USD 383 delegates ESSER III funding

Kris Long

Over the past two years, USD 383 has received over $10 million in federal grant money for Elementary and Secondary School Emergency Relief aid in three parts — ESSER I, II and III — to prepare for, prevent, or respond to the effects of COVID-19 disease and school closures.

The district is now budgeting the third wave of grant money authorized by the American Rescue Plan, passed in February 2021 and amounting to $7.254 million. These funds must be spent by Sept. 30, 2024. 

“We’re excited about the opportunity, it is a large amount of money and we’ve got basically two academic years, 2022-23 and 2023-24, to try and spend the money,” said Director of Business Services and ESSER III Budget Steering Committee Chair Lew Faust. “So hopefully we can make a significant difference… to fill in the gaps that have happened as a result of learning loss and other disruptions with COVID.”

The past two ESSER grants — authorized by the COVID Aid, Relief and Economic Security Act (CARES) in March 2020 and Coronavirus Response, Relief, and Supplemental Appropriations Act (CRRSA) in December 2020 — were used to support remote learning and sanitation efforts.

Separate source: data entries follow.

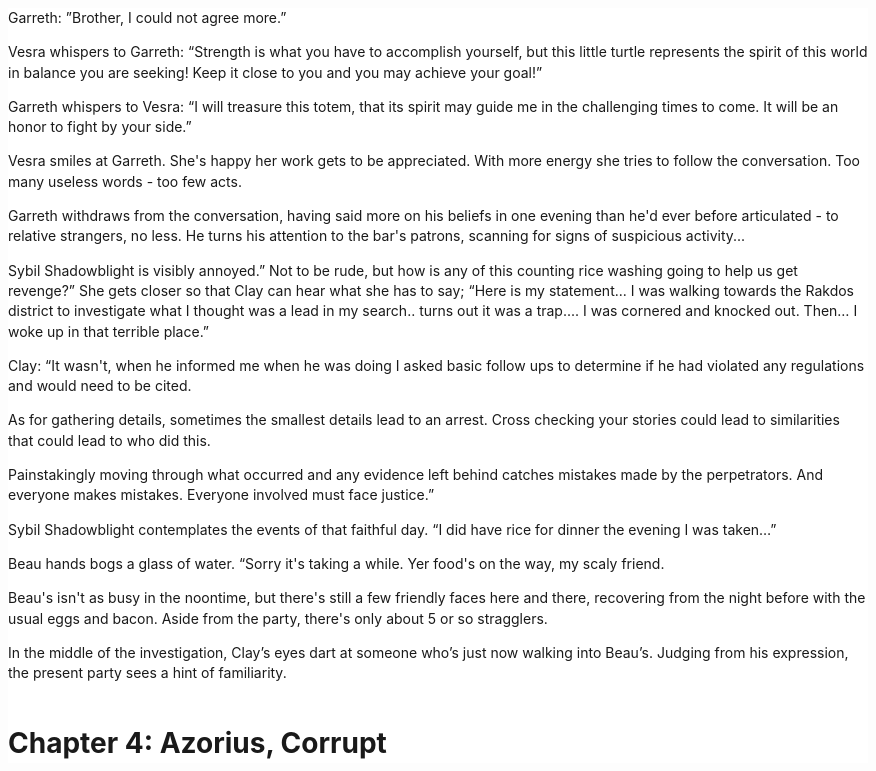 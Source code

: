 Garreth: ”Brother, I could not agree more.”

  

Vesra whispers to Garreth: “Strength is what you have to accomplish yourself, but this little turtle represents the spirit of this world in balance you are seeking! Keep it close to you and you may achieve your goal!”

Garreth whispers to Vesra: “I will treasure this totem, that its spirit may guide me in the challenging times to come. It will be an honor to fight by your side.”

  

Vesra smiles at Garreth. She's happy her work gets to be appreciated. With more energy she tries to follow the conversation. Too many useless words - too few acts.

  

Garreth withdraws from the conversation, having said more on his beliefs in one evening than he'd ever before articulated - to relative strangers, no less. He turns his attention to the bar's patrons, scanning for signs of suspicious activity...

  

Sybil Shadowblight is visibly annoyed.” Not to be rude, but how is any of this counting rice washing going to help us get revenge?” She gets closer so that Clay can hear what she has to say; “Here is my statement... I was walking towards the Rakdos district to investigate what I thought was a lead in my search.. turns out it was a trap.... I was cornered and knocked out. Then… I woke up in that terrible place.”

Clay: “It wasn't, when he informed me when he was doing I asked basic follow ups to determine if he had violated any regulations and would need to be cited.

As for gathering details, sometimes the smallest details lead to an arrest. Cross checking your stories could lead to similarities that could lead to who did this.

  

Painstakingly moving through what occurred and any evidence left behind catches mistakes made by the perpetrators. And everyone makes mistakes. Everyone involved must face justice.”

  

Sybil Shadowblight contemplates the events of that faithful day. “I did have rice for dinner the evening I was taken…”

  

Beau hands bogs a glass of water. “Sorry it's taking a while. Yer food's on the way, my scaly friend.

  

Beau's isn't as busy in the noontime, but there's still a few friendly faces here and there, recovering from the night before with the usual eggs and bacon. Aside from the party, there's only about 5 or so stragglers.

In the middle of the investigation, Clay’s eyes dart at someone who’s just now walking into Beau’s. Judging from his expression, the present party sees a hint of familiarity.

  

# Chapter 4: Azorius, Corrupt
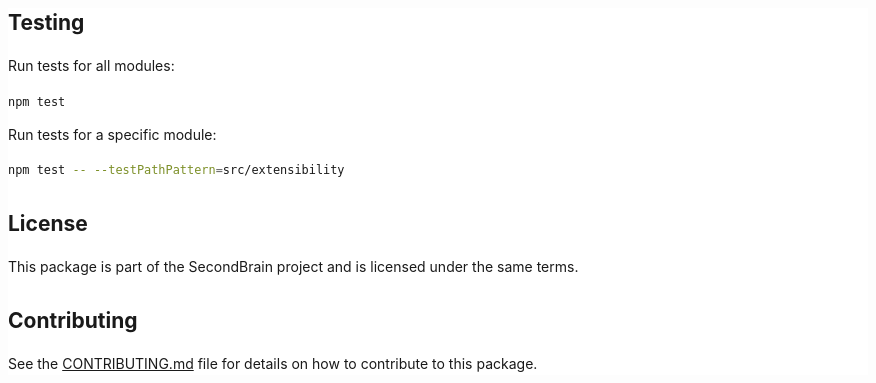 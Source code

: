 ## Testing

Run tests for all modules:

```bash
npm test
```

Run tests for a specific module:

```bash
npm test -- --testPathPattern=src/extensibility
```

## License

This package is part of the SecondBrain project and is licensed under the same terms.

## Contributing

See the [CONTRIBUTING.md](../../CONTRIBUTING.md) file for details on how to contribute to this package. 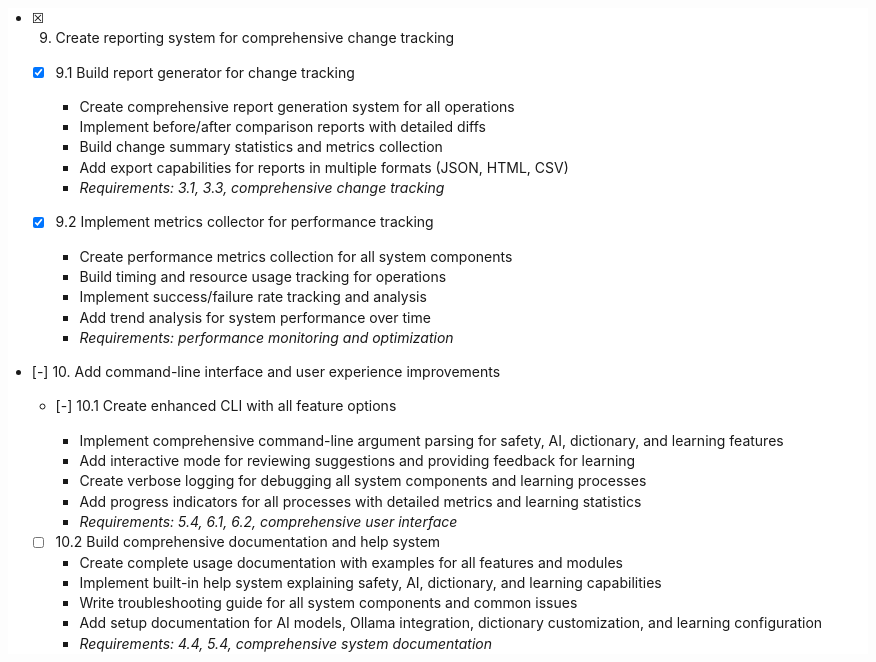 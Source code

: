 - [x] 9. Create reporting system for comprehensive change tracking


  - [x] 9.1 Build report generator for change tracking


    - Create comprehensive report generation system for all operations
    - Implement before/after comparison reports with detailed diffs
    - Build change summary statistics and metrics collection
    - Add export capabilities for reports in multiple formats (JSON, HTML, CSV)
    - _Requirements: 3.1, 3.3, comprehensive change tracking_

  - [x] 9.2 Implement metrics collector for performance tracking


    - Create performance metrics collection for all system components
    - Build timing and resource usage tracking for operations
    - Implement success/failure rate tracking and analysis
    - Add trend analysis for system performance over time
    - _Requirements: performance monitoring and optimization_

- [-] 10. Add command-line interface and user experience improvements


  - [-] 10.1 Create enhanced CLI with all feature options





    - Implement comprehensive command-line argument parsing for safety, AI, dictionary, and learning features
    - Add interactive mode for reviewing suggestions and providing feedback for learning
    - Create verbose logging for debugging all system components and learning processes
    - Add progress indicators for all processes with detailed metrics and learning statistics
    - _Requirements: 5.4, 6.1, 6.2, comprehensive user interface_

  - [ ] 10.2 Build comprehensive documentation and help system
    - Create complete usage documentation with examples for all features and modules
    - Implement built-in help system explaining safety, AI, dictionary, and learning capabilities
    - Write troubleshooting guide for all system components and common issues
    - Add setup documentation for AI models, Ollama integration, dictionary customization, and learning configuration
    - _Requirements: 4.4, 5.4, comprehensive system documentation_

Federal money completed the 1:1 student iPads program, paid for hotspots for students who didn’t have internet access, funded the summer food programs in 2020 and the continuing free lunch program, purchased PPE and hired 15 more teaching positions to lessen the workload over the past two years. 

While the first round of federal money was open for almost any use, ESSER II was required to fulfill specific allowable use categories and budgeting had to be approved by the Kansas Board of Education. ESSER III is similar to II in the specific requirements and Kansas Board of Ed approval, and is targeted at combating learning loss from online and hybrid schooling — at least 20% of these funds must go specifically to address learning loss. Current proposals have the largest pieces of funding going towards Special Education, supporting the 1:1 technology program, and directly to buildings for administrators to determine their use.

“We don’t want to sit here at the district level and try to dictate to [school buildings],” Faust said. “They’re the ones in the field, who know what the needs are of their students and staff. And so we wanted to put… at least some of it in the hands of building leaders and building teams to try and determine what their needs are and how to best meet the needs of those students who aren’t being successful.”

USD 383 surveyed Manhattan employees, parents, students and community members for input on how to use the incoming funds between early February and March 11, and received 1,245 responses. The largest category of respondents was students due to Manhattan High adding it to their Advisory lesson on March 9. 

“We were hoping to get 1000 and we got well over that — with a big help from the high school,” Faust said. “There were 523 student responses, so that was the largest group… Obviously, the student number came in right at the end and jumped it up quite a bit. But still, the kind of the trends we were seeing in the survey didn’t shift significantly.”
Survey respondents reported their top three priorities for the fund’s use were Professional Development for students social-emotional and mental well-being, staff recruitment, hiring and retention, and more staff to provide instruction and instructional support. Conversely, additional staff for technology access and understanding, additional instructional time for students and continued emphasis on student and staff safety procedures were the least popular budget allocations. The survey also asked respondents to rank their preferred programs to combat learning loss, which yielded focus programs and activities for specifically identified populations, additional staff, and additional materials and resources for teachers as the most popular options. 

“[The survey results] established priority,” Faust said.  “They don’t totally drive [the budget], but they established priorities when we saw those trends. We wanted our plan to be reflective, not 100% driven necessarily, but reflective of the input that we got from the survey.”

The district’s ESSER III Budget Steering Committee plans on submitting their budget to the Kansas Board of Education by June 1 so it can be approved for the beginning of the 2022-2023 school year.